▶ **What the task requires**: In the listing that follows, the range to quote begins at the line that has "本文由多元性别中文数字图书馆" and ends after the line that has "边点些夜宵，再来几打啤酒，三五好友就是一顿吹牛，好生热闹。"; quote it verbatim and add nothing.

▶ **Input data**:
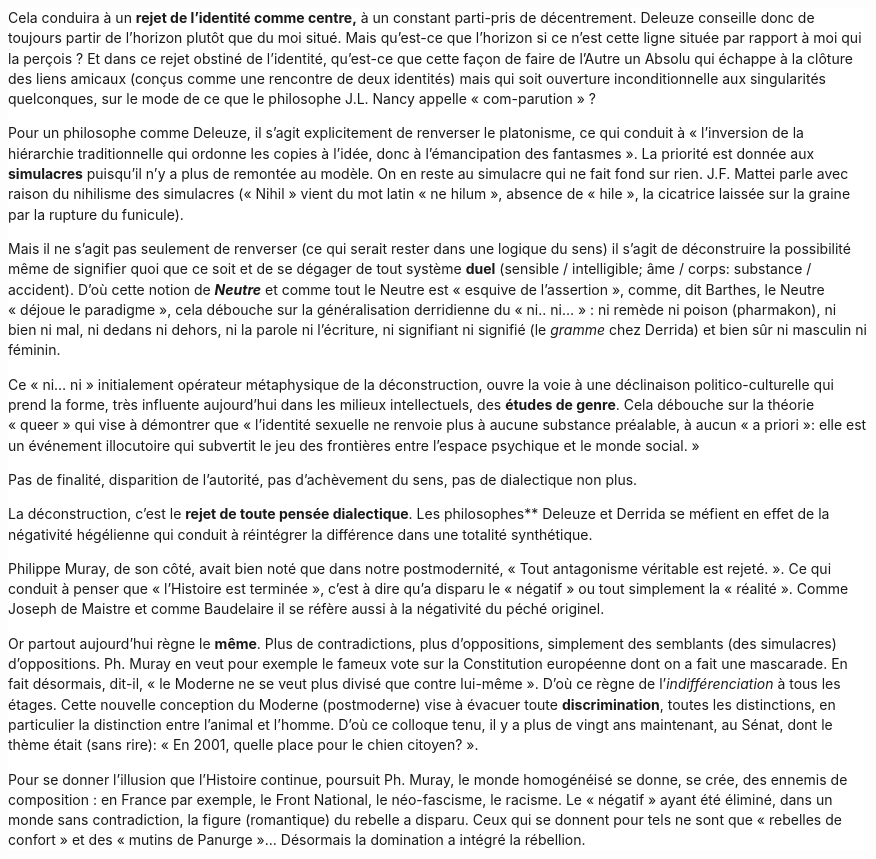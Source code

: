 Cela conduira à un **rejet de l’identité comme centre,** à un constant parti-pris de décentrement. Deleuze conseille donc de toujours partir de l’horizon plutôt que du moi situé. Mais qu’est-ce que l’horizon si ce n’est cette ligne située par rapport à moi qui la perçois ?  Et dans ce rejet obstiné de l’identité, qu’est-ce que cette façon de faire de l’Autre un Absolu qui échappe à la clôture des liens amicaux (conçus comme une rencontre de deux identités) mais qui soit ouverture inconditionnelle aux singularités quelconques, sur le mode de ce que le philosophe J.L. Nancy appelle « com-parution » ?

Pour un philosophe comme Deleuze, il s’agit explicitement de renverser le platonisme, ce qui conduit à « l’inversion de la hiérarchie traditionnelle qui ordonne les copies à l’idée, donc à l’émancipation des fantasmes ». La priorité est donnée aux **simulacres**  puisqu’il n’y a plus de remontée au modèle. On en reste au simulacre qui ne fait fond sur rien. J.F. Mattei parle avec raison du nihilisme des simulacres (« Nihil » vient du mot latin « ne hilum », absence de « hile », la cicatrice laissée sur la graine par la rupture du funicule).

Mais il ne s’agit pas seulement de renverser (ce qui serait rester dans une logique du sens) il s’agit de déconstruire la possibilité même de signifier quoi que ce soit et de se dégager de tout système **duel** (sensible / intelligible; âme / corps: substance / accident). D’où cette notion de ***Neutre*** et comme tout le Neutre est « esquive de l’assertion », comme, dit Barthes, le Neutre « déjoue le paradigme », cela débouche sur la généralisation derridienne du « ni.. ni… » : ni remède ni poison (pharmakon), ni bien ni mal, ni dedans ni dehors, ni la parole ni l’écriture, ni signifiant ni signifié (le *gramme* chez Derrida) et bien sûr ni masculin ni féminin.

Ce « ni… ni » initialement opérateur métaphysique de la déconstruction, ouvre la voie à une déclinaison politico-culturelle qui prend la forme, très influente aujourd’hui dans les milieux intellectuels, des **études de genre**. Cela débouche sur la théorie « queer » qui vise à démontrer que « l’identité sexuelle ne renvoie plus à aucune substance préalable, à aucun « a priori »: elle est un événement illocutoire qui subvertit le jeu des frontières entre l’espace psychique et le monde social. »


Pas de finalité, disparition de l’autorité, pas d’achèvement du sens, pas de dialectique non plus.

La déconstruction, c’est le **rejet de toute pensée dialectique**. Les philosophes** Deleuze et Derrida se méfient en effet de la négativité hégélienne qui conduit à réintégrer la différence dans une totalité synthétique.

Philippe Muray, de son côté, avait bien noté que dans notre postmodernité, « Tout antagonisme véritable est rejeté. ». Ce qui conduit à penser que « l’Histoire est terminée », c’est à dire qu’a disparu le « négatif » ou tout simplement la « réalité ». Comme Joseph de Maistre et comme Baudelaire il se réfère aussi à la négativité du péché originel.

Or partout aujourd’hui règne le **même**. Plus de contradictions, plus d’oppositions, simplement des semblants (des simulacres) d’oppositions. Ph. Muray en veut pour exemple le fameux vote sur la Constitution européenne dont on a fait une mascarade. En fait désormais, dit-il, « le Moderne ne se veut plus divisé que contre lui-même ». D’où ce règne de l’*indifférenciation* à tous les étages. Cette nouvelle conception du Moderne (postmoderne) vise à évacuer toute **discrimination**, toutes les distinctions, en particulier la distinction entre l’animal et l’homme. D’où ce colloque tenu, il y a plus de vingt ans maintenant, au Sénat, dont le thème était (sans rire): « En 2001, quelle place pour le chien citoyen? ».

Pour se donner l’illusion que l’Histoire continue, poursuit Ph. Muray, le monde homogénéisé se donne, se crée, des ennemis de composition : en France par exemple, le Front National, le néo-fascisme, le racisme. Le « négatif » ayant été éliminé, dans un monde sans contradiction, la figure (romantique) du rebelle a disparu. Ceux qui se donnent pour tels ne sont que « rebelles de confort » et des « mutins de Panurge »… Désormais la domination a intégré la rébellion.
==
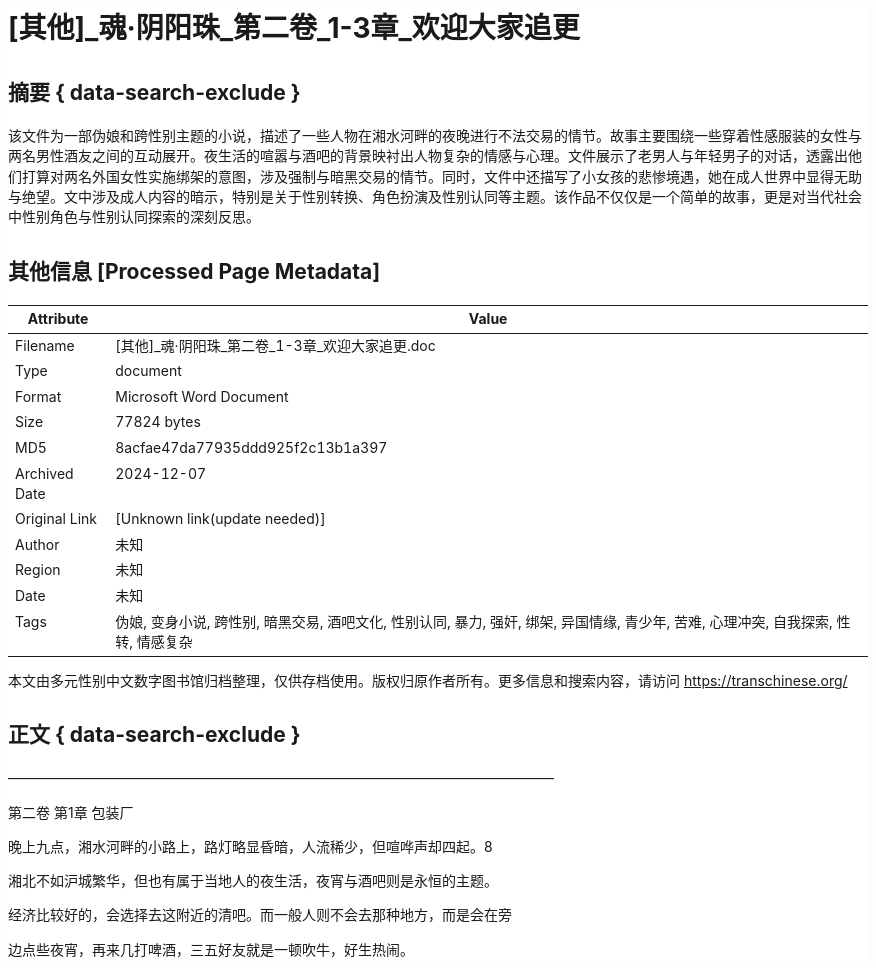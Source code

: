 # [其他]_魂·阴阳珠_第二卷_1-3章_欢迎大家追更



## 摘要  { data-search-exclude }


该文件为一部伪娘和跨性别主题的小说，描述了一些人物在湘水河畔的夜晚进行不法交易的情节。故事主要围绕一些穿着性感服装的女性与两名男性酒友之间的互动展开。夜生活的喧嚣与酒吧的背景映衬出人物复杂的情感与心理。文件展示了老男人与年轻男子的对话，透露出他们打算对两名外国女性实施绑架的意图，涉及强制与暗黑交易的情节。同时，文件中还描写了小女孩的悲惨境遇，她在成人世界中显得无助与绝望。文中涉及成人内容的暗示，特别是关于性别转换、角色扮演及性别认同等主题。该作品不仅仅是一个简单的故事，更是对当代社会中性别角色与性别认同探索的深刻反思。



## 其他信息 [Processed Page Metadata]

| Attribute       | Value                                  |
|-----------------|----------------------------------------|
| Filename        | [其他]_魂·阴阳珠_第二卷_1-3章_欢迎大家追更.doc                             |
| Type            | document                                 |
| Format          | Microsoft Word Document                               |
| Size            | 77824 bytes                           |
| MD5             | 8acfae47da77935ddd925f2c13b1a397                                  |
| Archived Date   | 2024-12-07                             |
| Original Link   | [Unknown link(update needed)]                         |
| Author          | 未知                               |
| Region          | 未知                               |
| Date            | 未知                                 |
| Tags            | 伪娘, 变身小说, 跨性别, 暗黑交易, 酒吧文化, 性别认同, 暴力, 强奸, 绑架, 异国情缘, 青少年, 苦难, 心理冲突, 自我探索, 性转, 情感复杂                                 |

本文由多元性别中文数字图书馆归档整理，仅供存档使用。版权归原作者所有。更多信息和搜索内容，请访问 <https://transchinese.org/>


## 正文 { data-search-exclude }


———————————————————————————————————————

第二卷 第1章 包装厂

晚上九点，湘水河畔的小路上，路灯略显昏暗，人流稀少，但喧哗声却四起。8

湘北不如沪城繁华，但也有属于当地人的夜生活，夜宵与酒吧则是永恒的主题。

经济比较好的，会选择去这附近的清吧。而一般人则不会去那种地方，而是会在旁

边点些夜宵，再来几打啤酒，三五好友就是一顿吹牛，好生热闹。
* * *
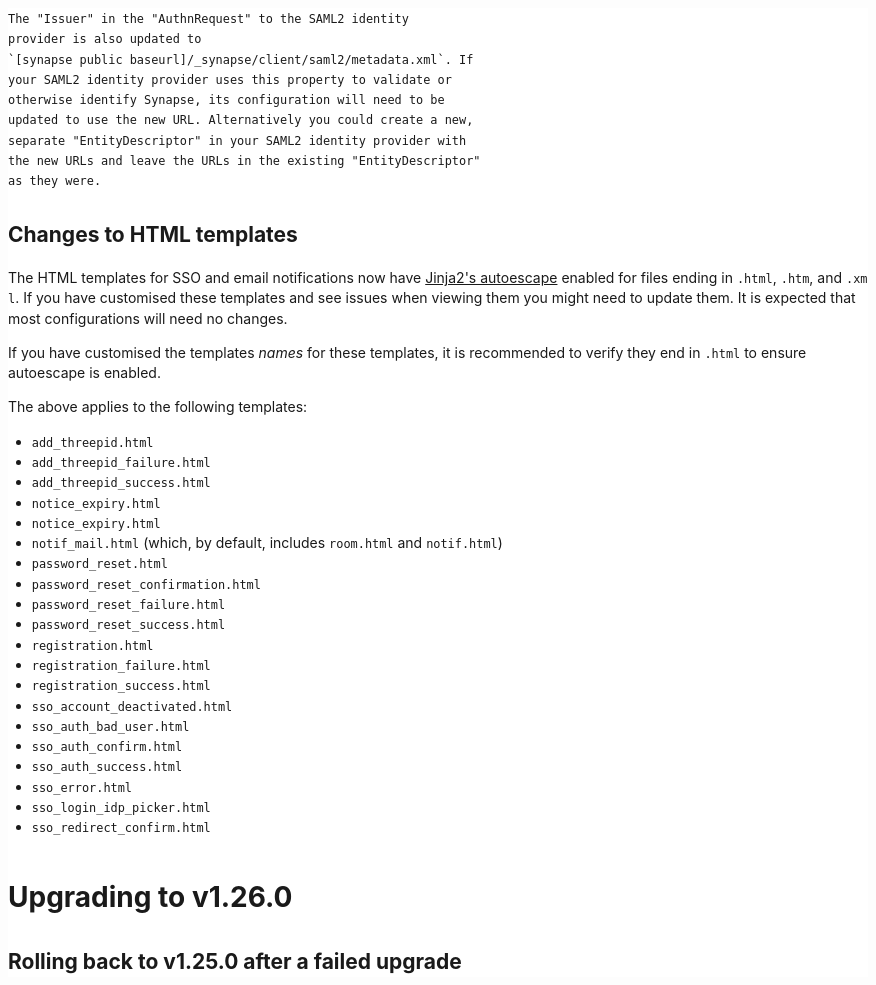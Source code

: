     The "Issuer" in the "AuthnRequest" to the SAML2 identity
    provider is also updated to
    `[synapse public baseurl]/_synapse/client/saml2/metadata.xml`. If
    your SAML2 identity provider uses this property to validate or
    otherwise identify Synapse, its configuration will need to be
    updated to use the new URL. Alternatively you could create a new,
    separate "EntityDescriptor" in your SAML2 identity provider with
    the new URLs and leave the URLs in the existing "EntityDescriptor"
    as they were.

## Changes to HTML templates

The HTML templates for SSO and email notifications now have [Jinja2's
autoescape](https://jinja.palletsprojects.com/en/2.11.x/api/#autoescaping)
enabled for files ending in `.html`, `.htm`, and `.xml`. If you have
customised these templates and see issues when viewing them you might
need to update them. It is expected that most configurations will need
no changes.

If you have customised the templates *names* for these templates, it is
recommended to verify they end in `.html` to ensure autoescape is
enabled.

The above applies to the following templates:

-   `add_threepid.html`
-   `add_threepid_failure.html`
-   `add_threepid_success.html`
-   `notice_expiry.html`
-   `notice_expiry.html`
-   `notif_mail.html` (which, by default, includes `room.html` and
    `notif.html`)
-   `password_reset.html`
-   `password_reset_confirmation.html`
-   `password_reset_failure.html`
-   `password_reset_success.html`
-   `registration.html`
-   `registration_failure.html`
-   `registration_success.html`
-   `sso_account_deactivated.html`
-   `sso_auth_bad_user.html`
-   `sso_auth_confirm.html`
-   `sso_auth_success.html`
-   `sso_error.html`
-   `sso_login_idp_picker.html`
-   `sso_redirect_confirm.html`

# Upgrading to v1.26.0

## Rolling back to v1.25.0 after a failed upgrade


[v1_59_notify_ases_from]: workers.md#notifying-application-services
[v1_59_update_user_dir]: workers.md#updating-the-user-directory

▶ **Response for this exercise**:
本文由多元性别中文数字图书馆归档整理，仅供存档使用。版权归原作者所有。更多信息和搜索内容，请访问 <https://transchinese.org/>


## 正文 { data-search-exclude }


———————————————————————————————————————

第二卷 第1章 包装厂

晚上九点，湘水河畔的小路上，路灯略显昏暗，人流稀少，但喧哗声却四起。8

湘北不如沪城繁华，但也有属于当地人的夜生活，夜宵与酒吧则是永恒的主题。

经济比较好的，会选择去这附近的清吧。而一般人则不会去那种地方，而是会在旁

边点些夜宵，再来几打啤酒，三五好友就是一顿吹牛，好生热闹。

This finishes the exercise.